Improving daemon services in Amazon ECS
When using Amazon EC2 for compute capacity in Amazon Elastic Container Service (Amazon ECS) clusters, a common pattern customers follow is to schedule a single instance of a task across all or select nodes in the cluster. This includes running tasks that handle log and/or metrics collection such as Fluentd or the DataDog agent, node monitoring, security agents, or custom in-house services. Regardless of the use case, to achieve this on our own would be challenging, hence we rely on the scheduler to do the heavy lifting. To support this requirement, Amazon ECS includes the ability to schedule tasks using the daemon strategy when defining a service. The daemon scheduling strategy deploys exactly one task on each active container instance that meets all of the task placement constraints specified in your cluster. The service scheduler also evaluates the task placement constraints for running tasks and will stop tasks that do not meet the placement constraints. When using this strategy, there is no need to specify a desired number of tasks, a task placement strategy, or use Service Auto Scaling policies. For more information on daemon scheduling, see the Amazon ECS documentation.
One of the many benefits of using Amazon ECS is that customers get to take advantage of feature updates and enhancements to the control plane without the need to perform cluster level upgrades. This is an often understated value as our customers get to take advantage of the latest features without having to plan for cluster upgrades. With all of that said, over the past few months we have made several improvements to how ECS handles daemon services and prioritizes them when scheduling. Let’s take a look at some of the optimizations we’ve made.
Daemon task launch improvements
A common scenario when working with EC2-backed ECS clusters is around scale-out and how the scheduler handles placing daemon tasks onto the new hosts. The scheduler in this scenario is competing to schedule both replicas and daemons, and depending on how many replica services are running and in need of placement, daemons could lose out on getting placed onto a host. We’ve heard from our customers and have made some improvements to how the scheduler works with daemon tasks.

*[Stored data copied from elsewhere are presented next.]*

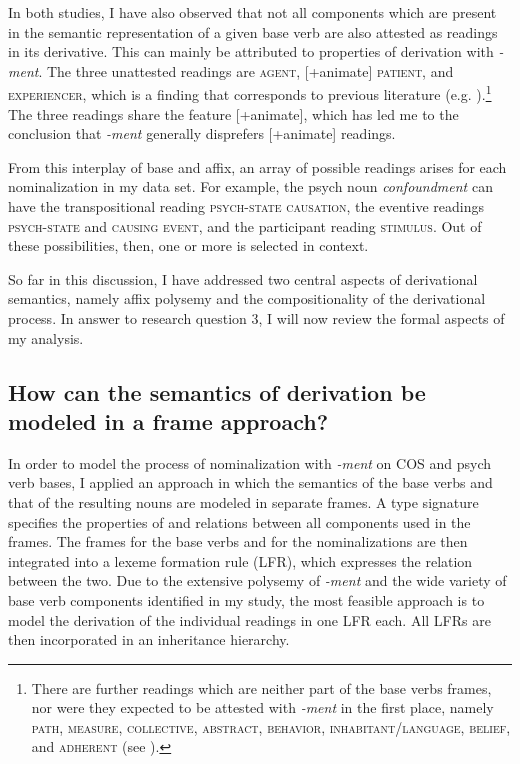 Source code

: In both studies, I have also observed that not all components which are present in the semantic representation of a given base verb are also attested as readings in its derivative. This can mainly be attributed to properties of derivation with \textit{-ment}. The three unattested readings are \textsc{agent}, [+animate] \textsc{patient,} and \textsc{experiencer}, which is a finding that corresponds to previous literature (e.g. \citealt{Lieber.2016}).\footnote{There are further readings which are neither part of the base verbs frames, nor were they expected to be attested with \textit{-ment} in the first place, namely \textsc{path, measure, collective, abstract, behavior, inhabitant/language, belief,} and \textsc{adherent} (see \citealt{Lieber.2016}).} The three readings share the feature [+animate], which has led me to the conclusion that \textit{-ment} generally disprefers [+animate] readings. 

From this interplay of base and affix, an array of possible readings arises for each nominalization in my data set. For example, the psych noun \textit{confoundment} can have the transpositional reading \textsc{psych-state causation}, the eventive readings \textsc{psych-state} and \textsc{causing event}, and the participant reading \textsc{stimulus}.
Out of these possibilities, then, one or more is selected in context.

So far in this discussion, I have addressed two central aspects of derivational semantics, namely affix polysemy and the compositionality of the derivational process. In answer to research question 3, I will now review the formal aspects of my analysis.

\subsection{How can the semantics of derivation be modeled in a frame approach?}

In order to model the process of nominalization with \textit{-ment} on COS and psych verb bases, I applied an approach in which the semantics of the base verbs and that of the resulting nouns are modeled in separate frames. A type signature specifies the properties of and relations between all components used in the frames.  
The frames for the base verbs and for the nominalizations are then integrated into a lexeme formation rule (LFR), which expresses the relation between the two. Due to the extensive polysemy of \textit{-ment} and the wide variety of base verb components identified in my study, the most feasible approach is to model the derivation of the individual readings in one LFR each. All LFRs are then incorporated in an inheritance hierarchy.  


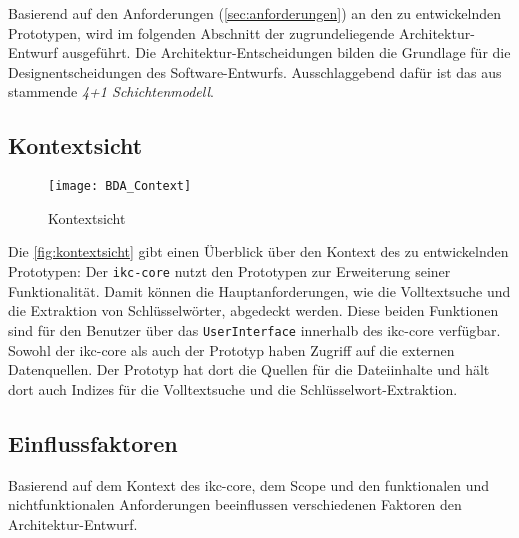 
Basierend auf den Anforderungen (\autoref{sec:anforderungen}) an den zu entwickelnden Prototypen, wird im folgenden Abschnitt der zugrundeliegende Architektur-Entwurf ausgeführt. Die Ar\-chi\-tek\-tur-\-Ent\-schei\-dung\-en bilden die Grundlage für die Designentscheidungen des Soft\-wa\-re-\-Ent\-wurfs. Ausschlaggebend dafür ist das aus \cite{kruchten1995architectural} stammende \textit{4+1 Schichtenmodell}.




\subsection{Kontextsicht}
    \begin{figure}[ht]
    \centering
    \texttt{[image: BDA\_Context]}
    \caption{Kontextsicht}
    \label{fig:kontextsicht}
    \end{figure}
 
 Die \autoref{fig:kontextsicht} gibt einen Überblick über den Kontext des zu entwickelnden Prototypen:
 Der \texttt{ikc-core} nutzt den Prototypen zur Erweiterung seiner Funktionalität. Damit können die Hauptanforderungen, wie die Volltextsuche und die Extraktion von Schlüsselwörter, abgedeckt werden. Diese beiden Funktionen sind für den Benutzer über das \texttt{UserInterface} innerhalb des \gls{ikc-core} verfügbar. Sowohl der \gls{ikc-core} als auch der Prototyp haben Zugriff auf die externen Datenquellen. Der Prototyp hat dort die Quellen für die Dateiinhalte und hält dort auch Indizes für die Volltextsuche und die Schlü\-ssel\-wort-Ex\-trak\-tion.
 



\subsection{Einflussfaktoren}\label{einflussfaktoren}


Basierend auf dem Kontext des \gls{ikc-core}, dem Scope und den funktionalen und nichtfunktionalen Anforderungen beeinflussen verschiedenen Faktoren den Architektur-Entwurf.

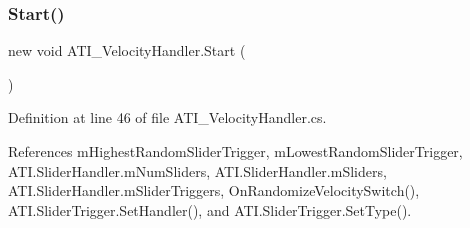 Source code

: \subsubsection{\texorpdfstring{Start()}{Start()}}
{\footnotesize\ttfamily new void A\+T\+I\+\_\+\+Velocity\+Handler.\+Start (\begin{DoxyParamCaption}{ }\end{DoxyParamCaption})\hspace{0.3cm}{\ttfamily [private]}}



Definition at line 46 of file A\+T\+I\+\_\+\+Velocity\+Handler.\+cs.



References m\+Highest\+Random\+Slider\+Trigger, m\+Lowest\+Random\+Slider\+Trigger, A\+T\+I.\+Slider\+Handler.\+m\+Num\+Sliders, A\+T\+I.\+Slider\+Handler.\+m\+Sliders, A\+T\+I.\+Slider\+Handler.\+m\+Slider\+Triggers, On\+Randomize\+Velocity\+Switch(), A\+T\+I.\+Slider\+Trigger.\+Set\+Handler(), and A\+T\+I.\+Slider\+Trigger.\+Set\+Type().


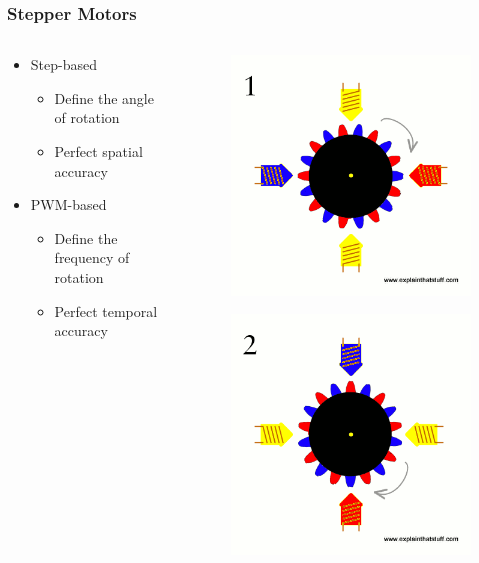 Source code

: \documentclass{beamer}
\begin{document}
\begin{frame}

    \frametitle{Stepper Motors}
    \begin{columns}
        \begin{column}{0.5\textwidth}

            \begin{itemize}
                \item Step-based
                    \begin{itemize}
                        \item Define the angle of rotation
                        \item Perfect spatial accuracy
                    \end{itemize}
                    \vspace{1em}
                \item PWM-based
                    \begin{itemize}
                        \item Define the frequency of rotation
                        \item Perfect temporal accuracy
                    \end{itemize}
            \end{itemize}
        \end{column}
        \begin{column}{0.5\textwidth}
            \begin{figure}
                \centering
                \includegraphics[width=0.5\columnwidth]{steppermotorimage-0.png}
            \end{figure}
            \begin{figure}
                \centering
                \includegraphics[width=0.5\columnwidth]{steppermotorimage-1.png}

\end{figure}
\end{column}
\end{columns}
\end{frame}
\end{document}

The most impactful improvement we’ve introduced relates to the frequency at which the scheduler launches daemon tasks relative to replica tasks. Recently, we modified the way we schedule daemon tasks by lowering the interval of how often the scheduler attempts to place daemon tasks relative to replica tasks. This has improved the responsiveness of daemon services during scale out events, giving greater probability to them getting scheduled. From our internal testing we saw a 96% success rate with daemon tasks getting successfully scheduled with a 7.6 second interval from instance launch to daemon tasks getting placed. This is just a small step in improving daemon services, but provides a much more reliable experience.
As mentioned above, it’s expected that EC2 instances will come in and out of ECS clusters as demand ebbs and flows. There are many reasons for this type of scaling activity; whether it’s an autoscaling event, an AMI update, or applying an OS patch, it’s a good practice to set your instances into a draining state when you want to recycle them. This is important for a couple of reasons:
1) The scheduler will not attempt to schedule new tasks onto an EC2 instance if it’s in a draining state.
2) The scheduler will stop those tasks, ensuring that if you do handle interruptions in your containers they can exit gracefully.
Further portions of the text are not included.